Many U.S. investors fail to appreciate just how freely Canada's illicit marijuana market is running these days. In 2017, just 18,637 of Canadians were charged with pot-related offenses, compared with 10,327 marijuana charges that hit Colorado courts in 2012. In other words, U.S. citizens in Colorado were four times more likely than Canadians to be charged with a marijuana-related crime during the year cannabis became legal in their respective homes. 

Following the legalization of possession, Canadian authorities are even more hesitant to pour limited resources into chasing marijuana-related lawbreakers. Unfortunately for these producers, there could be a lot of them.

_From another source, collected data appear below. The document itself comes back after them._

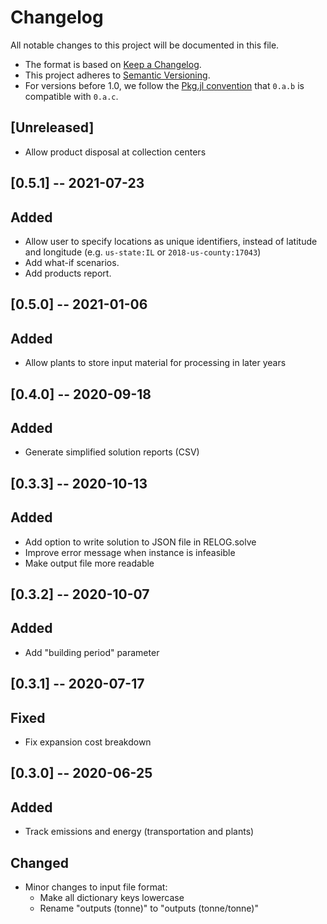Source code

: # Changelog

All notable changes to this project will be documented in this file.

- The format is based on [Keep a Changelog][changelog].
- This project adheres to [Semantic Versioning][semver].
- For versions before 1.0, we follow the [Pkg.jl convention][pkjjl]
  that `0.a.b` is compatible with `0.a.c`.

[changelog]: https://keepachangelog.com/en/1.0.0/
[semver]: https://semver.org/spec/v2.0.0.html
[pkjjl]: https://pkgdocs.julialang.org/v1/compatibility/#compat-pre-1.0

## [Unreleased]

- Allow product disposal at collection centers

## [0.5.1] -- 2021-07-23
## Added
- Allow user to specify locations as unique identifiers, instead of latitude and longitude (e.g. `us-state:IL` or `2018-us-county:17043`)
- Add what-if scenarios.
- Add products report.

## [0.5.0] -- 2021-01-06
## Added
- Allow plants to store input material for processing in later years

## [0.4.0] -- 2020-09-18
## Added
- Generate simplified solution reports (CSV)

## [0.3.3] -- 2020-10-13
## Added
- Add option to write solution to JSON file in RELOG.solve
- Improve error message when instance is infeasible
- Make output file more readable

## [0.3.2] -- 2020-10-07
## Added
- Add "building period" parameter

## [0.3.1] -- 2020-07-17
## Fixed
- Fix expansion cost breakdown

## [0.3.0] -- 2020-06-25
## Added
- Track emissions and energy (transportation and plants)

## Changed
- Minor changes to input file format:
    - Make all dictionary keys lowercase
    - Rename "outputs (tonne)" to "outputs (tonne/tonne)"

They call it "weed" for a reason 

Aurora thinks its high-tech Aurora Sky facility can reduce the cash cost of producing cannabis to below CA$1 per gram next year. That could make it the lowest-cost producer in the country, but it's important to remember why it's called weed in the first place. 

Experience, a spare room, and a couple thousand Canadian dollars' worth of readily available equipment are all a hobbyist needs to grow a few kilograms of top-quality cannabis annually. Unless Canada also raises its relatively cheap residential electricity rates, neighborhood entrepreneurs with spare time will be happy to undercut licensed dispensaries. 

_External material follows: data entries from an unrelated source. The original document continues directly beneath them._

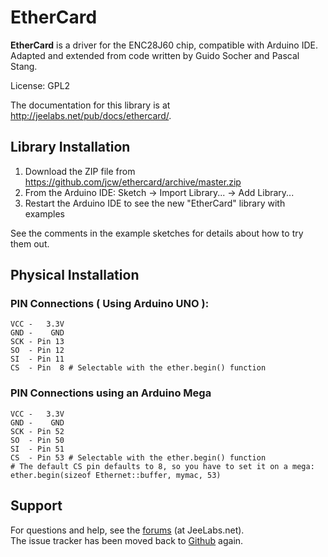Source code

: # EtherCard

**EtherCard** is a driver for the ENC28J60 chip, compatible with Arduino IDE.  
Adapted and extended from code written by Guido Socher and Pascal Stang.

License: GPL2

The documentation for this library is at http://jeelabs.net/pub/docs/ethercard/.

## Library Installation

1. Download the ZIP file from https://github.com/jcw/ethercard/archive/master.zip
2. From the Arduino IDE: Sketch -> Import Library... -> Add Library...
3. Restart the Arduino IDE to see the new "EtherCard" library with examples

See the comments in the example sketches for details about how to try them out.

## Physical Installation

### PIN Connections ( Using Arduino UNO ):

    VCC -   3.3V
    GND -    GND
    SCK - Pin 13
    SO  - Pin 12
    SI  - Pin 11
    CS  - Pin  8 # Selectable with the ether.begin() function

### PIN Connections using an Arduino Mega

    VCC -   3.3V
    GND -    GND
    SCK - Pin 52
    SO  - Pin 50
    SI  - Pin 51
    CS  - Pin 53 # Selectable with the ether.begin() function
    # The default CS pin defaults to 8, so you have to set it on a mega:
    ether.begin(sizeof Ethernet::buffer, mymac, 53)

## Support

For questions and help, see the [forums][F] (at JeeLabs.net).  
The issue tracker has been moved back to [Github][I] again.

[F]: http://jeenet.net/projects/cafe/boards
[I]: https://github.com/jcw/ethercard/issues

Cannabis oil in front of a Canadian flag.

Image source: Getty Images.

Poor track record

There's a chance that the Canadian government will effectively monitor real prices on the ground so licensed dispensaries -- and, in turn, these three producers -- have a fighting chance. Sadly, a look at the country's 17-year-old medical marijuana program does not inspire confidence.

In Canada, the number of medical patients didn't reach 200,000 until 2017, which worked out to around 0.5% of the population. For comparison, consider the state of Michigan, which legalized medical marijuana around seven years after Canada. At the end of fiscal 2016, around 2.2% of Michigan residents had their medical marijuana license, despite federal laws that say they're all criminals.

Not worth the risk

Aphria Inc. is the most reasonably priced stock among these three and it's still a $1.2 billion company that recorded just $34 million in sales over the past year. Aurora Cannabis has been trading at 51 times total revenue over the past year, and Cronos Group shares trade at a whopping 217 times trailing sales. 

It's hard to imagine legal marijuana sales during Canada's first couple of years will outshine California's performance, but investors buying these stocks at recent prices will almost certainly suffer losses if that doesn't happen. That makes these stocks ones to avoid for now.